Naquele acórdão, o Supremo Tribunal de Justiça teve como certo que o crime do processo nº 827/11.8PAPVZ foi praticado em 02/12/2011, como constava da descrição dos factos da decisão recorrida. Em função disso, porque esse crime teria tido lugar posteriormente ao trânsito em julgado da condenação pronunciada no processo nº 354/10.0GEVNG, sendo anterior a esse trânsito a prática dos crimes dos demais processos, excluiu do cúmulo operado em 1ª instância a pena do crime daquele processo nº 827/11.8PAPVZ, fixando, em cúmulo jurídico das penas dos processos nºs 956/11.8GAVCD, 7846/11.2TAVNG, 26/10.6GGVNG, 169/11.9PIVNG, 584/10.5GDVFR, 498/10.9PDVNG, 577/10.2PDVNG, 589/10.9GEVNG e 354/10.0GEVNG, a pena única de 7 anos de prisão.
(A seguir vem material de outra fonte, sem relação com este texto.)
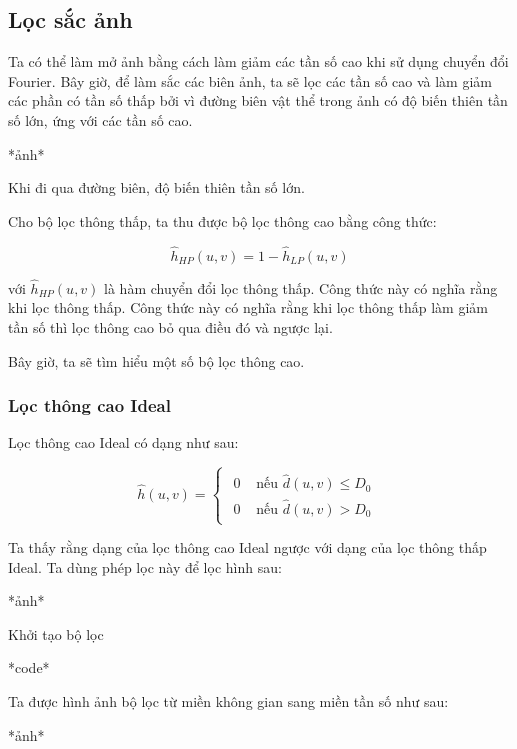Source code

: \documentclass[12pt,a4paper]{report}
\numberwithin{equation}{section}
\theoremstyle{definition} %
\begin{document}
\subsection{Lọc sắc ảnh}

Ta có thể làm mở ảnh bằng cách làm giảm các tần số cao khi sử dụng chuyển đổi Fourier. Bây giờ, để làm sắc các biên ảnh, ta sẽ lọc các tần số cao và làm giảm các phần có tần số thấp bởi vì đường biên vật thể trong ảnh có độ biến thiên tần số lớn, ứng với các tần số cao.

*ảnh*

Khi đi qua đường biên, độ biến thiên tần số lớn.

Cho bộ lọc thông thấp, ta thu được bộ lọc thông cao bằng công thức:

\begin{equation}
    \hat{h}_{HP}(u,v) = 1 - \hat{h}_{LP}(u,v)
\end{equation}

với $\hat{h}_{HP}(u,v)$ là hàm chuyển đổi lọc thông thấp. Công thức này có nghĩa rằng khi lọc thông thấp. Công thức này có nghĩa rằng khi lọc thông thấp làm giảm tần số thì lọc thông cao bỏ qua điều đó và ngược lại.

Bây giờ, ta sẽ tìm hiểu một số bộ lọc thông cao.

\subsubsection{Lọc thông cao Ideal}

Lọc thông cao Ideal có dạng như sau:

\begin{equation}
    \hat{h}(u,v)=\begin{cases}
    \begin{aligned}
        0& \text{ nếu }  \hat{d}(u,v) \le D_0\\
        0& \text{ nếu }  \hat{d}(u,v) > D_0
    \end{aligned}
\end{cases}
\end{equation}


Ta thấy rằng dạng của lọc thông cao Ideal ngược với dạng của lọc thông thấp Ideal. Ta dùng phép lọc này để lọc hình sau: 

*ảnh*

Khởi tạo bộ lọc 

*code*

Ta được hình ảnh bộ lọc từ miền không gian sang miền tần số như sau:

*ảnh*
\end{document}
O condenado, com o fundamento de que o crime do processo nº 827/11.8PAPVZ foi praticado, não em 02/12/2011, mas em 02/09/2011, anteriormente ao trânsito em julgado das condenações pronunciadas nos outros referidos processos, requereu, ao abrigo do artº 380º, nºs 1, alínea b), e 2, do CPP, a correcção do erro e a inclusão da pena desse processo no cúmulo jurídico.

O Supremo Tribunal de Justiça, em acórdão de 14/04/2016, reconheceu o erro respeitante à data da prática do crime do processo nº 827/11.8PAPVZ, mas recusou a alterar a decisão reclamada com a inclusão no cúmulo da pena desse processo, na consideração de que a eliminação do erro, importando modificação essencial, não era permitida pela norma da alínea b) do nº 1 do artº 380º do CPP.

No provimento de recurso de constitucionalidade interposto pelo condenado, o Tribunal Constitucional, através do acórdão nº 851/2017, de 20/12/2017, decidiu “julgar inconstitucional a norma do artigo 380º, nº 1, alínea b), do Código de Processo Penal, interpretada no sentido de «o tribunal ter deferido pedido de rectificação de erro por si cometido no acórdão rectificado, irrecorrível, no que respeita à datação do cometimento de um crime, que passou de posterior a anterior à data decisiva para a integração da respectiva condenação no concurso de crimes e no cálculo da correspondente pena única, mas ter recusado emprestar consequência prática à rectificação, através da reformulação do cúmulo», por violação dos artigos 20º, nºs 1 e 4, e 32º, nº 1, conjugados com o 18º, nº 2, da Constituição da República Portuguesa”.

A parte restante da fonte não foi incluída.